Let’s take the easy question first. Nothing in the Constitution prohibits a private company from enforcing its own policies; if anything, the First Amendment protects a company’s right to do so. Now the harder questions. Does censoring a head of state set a dangerous precedent? Yes, it does, but so does allowing a head of state to use a platform’s enormous power, over the course of several years, to dehumanize women, inflame racist paranoia, flirt with nuclear war, and incite armed sedition, often in flagrant violation of the company’s rules. Is it worrisome that Jack Dorsey, a weirdly laconic billionaire with a castaway beard who has never been elected to any public office, is able to make unilateral, unaccountable decisions that may help determine whether our country survives or self-immolates? Yes, it is. But, given that Dorsey and a handful of other techno-oligarchs have this ability, they might as well be pressured (or shamed, or regulated) into using it wisely.
The suppression of speech we despise can lead down a slippery slope toward the suppression of speech we cherish; indeed, it almost always does. We should worry about this, but we should also worry about another slippery slope: the one we are already on. Twitter and the other major social networks spent their first decade of existence branding themselves as “the free-speech wing of the free-speech party,” using this as a catchall excuse to absolve themselves of any real responsibility for moderating their platforms.

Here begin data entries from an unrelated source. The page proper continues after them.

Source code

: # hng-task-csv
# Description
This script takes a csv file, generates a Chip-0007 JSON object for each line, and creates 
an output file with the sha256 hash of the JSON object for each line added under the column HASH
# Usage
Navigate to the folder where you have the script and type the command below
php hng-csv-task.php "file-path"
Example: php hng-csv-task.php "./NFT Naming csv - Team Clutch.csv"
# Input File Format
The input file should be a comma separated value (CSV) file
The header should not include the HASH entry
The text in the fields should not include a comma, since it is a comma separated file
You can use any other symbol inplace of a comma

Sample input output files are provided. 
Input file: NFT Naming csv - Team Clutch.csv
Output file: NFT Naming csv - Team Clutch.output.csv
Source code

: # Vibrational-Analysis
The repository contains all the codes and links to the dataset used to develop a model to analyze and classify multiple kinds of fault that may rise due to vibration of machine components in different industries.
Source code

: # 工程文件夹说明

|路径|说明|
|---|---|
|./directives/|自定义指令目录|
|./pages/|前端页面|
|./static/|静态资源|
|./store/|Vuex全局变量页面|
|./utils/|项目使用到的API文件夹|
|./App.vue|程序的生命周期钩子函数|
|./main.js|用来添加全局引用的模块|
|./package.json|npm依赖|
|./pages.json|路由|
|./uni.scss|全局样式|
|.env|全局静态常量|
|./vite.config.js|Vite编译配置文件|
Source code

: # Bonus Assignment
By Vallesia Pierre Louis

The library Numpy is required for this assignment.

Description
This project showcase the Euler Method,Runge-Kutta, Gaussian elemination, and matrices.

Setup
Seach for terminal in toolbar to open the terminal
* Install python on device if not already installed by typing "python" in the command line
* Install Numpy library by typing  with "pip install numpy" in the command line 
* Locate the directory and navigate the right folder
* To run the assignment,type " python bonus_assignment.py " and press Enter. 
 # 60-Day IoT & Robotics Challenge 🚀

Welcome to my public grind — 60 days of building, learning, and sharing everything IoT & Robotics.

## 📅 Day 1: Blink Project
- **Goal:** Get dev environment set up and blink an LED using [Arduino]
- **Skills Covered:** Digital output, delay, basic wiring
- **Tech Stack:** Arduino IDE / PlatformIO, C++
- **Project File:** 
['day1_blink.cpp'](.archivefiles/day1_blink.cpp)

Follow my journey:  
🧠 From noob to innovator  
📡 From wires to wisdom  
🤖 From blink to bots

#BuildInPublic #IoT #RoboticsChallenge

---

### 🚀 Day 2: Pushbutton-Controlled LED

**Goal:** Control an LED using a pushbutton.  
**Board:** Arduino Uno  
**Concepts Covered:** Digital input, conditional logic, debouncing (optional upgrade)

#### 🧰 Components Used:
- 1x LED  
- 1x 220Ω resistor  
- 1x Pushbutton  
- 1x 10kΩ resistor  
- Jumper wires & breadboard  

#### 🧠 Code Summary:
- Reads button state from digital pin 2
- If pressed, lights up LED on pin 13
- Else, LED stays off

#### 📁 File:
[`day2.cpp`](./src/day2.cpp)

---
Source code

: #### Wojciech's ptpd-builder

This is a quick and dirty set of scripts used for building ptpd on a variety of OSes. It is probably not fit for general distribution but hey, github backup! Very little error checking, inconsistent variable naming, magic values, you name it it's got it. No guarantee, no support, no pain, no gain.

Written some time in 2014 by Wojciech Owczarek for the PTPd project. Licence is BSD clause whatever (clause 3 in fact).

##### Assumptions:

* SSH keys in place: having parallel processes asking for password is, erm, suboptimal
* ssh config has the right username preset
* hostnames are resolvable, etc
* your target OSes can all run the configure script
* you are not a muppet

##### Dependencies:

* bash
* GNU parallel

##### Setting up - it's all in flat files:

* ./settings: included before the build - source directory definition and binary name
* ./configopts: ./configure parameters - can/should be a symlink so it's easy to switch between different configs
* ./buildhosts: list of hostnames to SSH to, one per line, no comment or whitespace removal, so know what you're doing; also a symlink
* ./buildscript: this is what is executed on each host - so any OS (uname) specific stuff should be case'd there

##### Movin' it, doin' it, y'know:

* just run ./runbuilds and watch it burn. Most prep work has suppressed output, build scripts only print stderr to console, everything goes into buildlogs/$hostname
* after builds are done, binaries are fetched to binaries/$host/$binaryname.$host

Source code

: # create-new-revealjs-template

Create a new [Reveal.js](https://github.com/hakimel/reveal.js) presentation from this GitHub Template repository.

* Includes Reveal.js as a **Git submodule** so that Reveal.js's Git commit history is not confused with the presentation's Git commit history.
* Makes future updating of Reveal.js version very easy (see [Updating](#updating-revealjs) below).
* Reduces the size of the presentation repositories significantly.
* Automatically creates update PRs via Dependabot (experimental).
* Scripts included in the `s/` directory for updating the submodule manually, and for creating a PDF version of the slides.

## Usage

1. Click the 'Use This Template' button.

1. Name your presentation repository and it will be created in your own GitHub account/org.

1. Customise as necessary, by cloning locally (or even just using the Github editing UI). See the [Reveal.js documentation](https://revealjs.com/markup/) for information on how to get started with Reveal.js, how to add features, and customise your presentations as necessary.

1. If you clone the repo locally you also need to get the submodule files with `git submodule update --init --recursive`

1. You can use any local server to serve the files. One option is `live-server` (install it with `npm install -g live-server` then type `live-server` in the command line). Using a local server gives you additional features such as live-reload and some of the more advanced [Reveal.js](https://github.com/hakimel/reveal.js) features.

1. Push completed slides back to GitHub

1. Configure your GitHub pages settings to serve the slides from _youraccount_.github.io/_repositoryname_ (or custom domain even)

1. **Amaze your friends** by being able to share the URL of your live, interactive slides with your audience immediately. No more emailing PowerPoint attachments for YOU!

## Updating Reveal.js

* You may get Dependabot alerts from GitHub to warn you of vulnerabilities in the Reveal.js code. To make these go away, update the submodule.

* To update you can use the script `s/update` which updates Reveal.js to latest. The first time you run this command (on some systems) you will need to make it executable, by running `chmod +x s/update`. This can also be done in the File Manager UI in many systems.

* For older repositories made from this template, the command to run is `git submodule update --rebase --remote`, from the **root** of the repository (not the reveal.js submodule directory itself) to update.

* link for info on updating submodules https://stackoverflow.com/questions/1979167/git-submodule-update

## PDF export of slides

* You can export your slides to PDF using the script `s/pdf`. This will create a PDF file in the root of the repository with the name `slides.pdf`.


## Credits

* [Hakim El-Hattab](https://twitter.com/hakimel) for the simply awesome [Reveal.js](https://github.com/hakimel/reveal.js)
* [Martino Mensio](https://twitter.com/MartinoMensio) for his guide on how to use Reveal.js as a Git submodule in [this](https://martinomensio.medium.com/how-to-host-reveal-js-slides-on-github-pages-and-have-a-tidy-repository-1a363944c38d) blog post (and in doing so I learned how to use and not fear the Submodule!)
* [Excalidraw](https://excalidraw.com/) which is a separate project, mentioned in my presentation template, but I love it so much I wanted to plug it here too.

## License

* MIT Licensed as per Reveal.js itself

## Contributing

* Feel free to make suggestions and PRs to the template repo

They seemed to assume, blithely and conveniently, that the marketplace of ideas would take care of itself. This isn’t what happened. Instead, with shocking speed, social media decimated professional media, abraded our civic life, coaxed us into unhealthy relationships with our phones and with one another, harvested and monetized our personal data, warped our brains and our politics, and made us brittle and twitchy and frail, all while a few entrepreneurs and investors continued to profit from our addiction and confusion. Social media was hardly the only malign force in the world, but it certainly didn’t seem to be helping. Just a few years into this unprecedented global experiment, several formerly stable liberal democracies found themselves on the precipice of authoritarianism. Britain left the European Union, Brazil and the Philippines came to be ruled by thugs who routinely threatened to kill their political opponents, and India, once a beacon of religious pluralism, descended into Islamophobic mob violence. It seemed as if there were no more ways for the nightmare to grow more dire, and yet it always did. Soon enough, millions of Americans were radicalized, lost in an epistemic fun house of pernicious drivel, and one day a few hundred of them formed a mob and assailed the Capitol, planting bombs and smearing shit through the halls, leaving at least six people dead. For years, social-media tycoons have been allowed to avoid accountability by relying on airy abstractions—we want to change the world; we believe in people; we support free speech. It’s long past time, at the very least, to weigh the benefits of these abstractions against a frank accounting of social media’s measurable, tangible harm. [Continue reading…]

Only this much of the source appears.